Source texts of formatted documents:
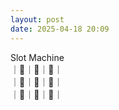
 ```yaml
---
layout: post
date: 2025-04-18 20:09
---
```


Slot Machine<br />
｜🍒｜🍒｜💎｜<br />
｜🏴｜💎｜🍇｜<br />
｜🍇｜🔔｜🤡｜<br />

Work required:
Set down all the entries exactly as they appear, but skip any pictures.

Answer:
 ```yaml
---
layout: post
date: 2025-04-18 20:09
---
```


Slot Machine<br />
｜🍒｜🍒｜💎｜<br />
｜🏴｜💎｜🍇｜<br />
｜🍇｜🔔｜🤡｜<br />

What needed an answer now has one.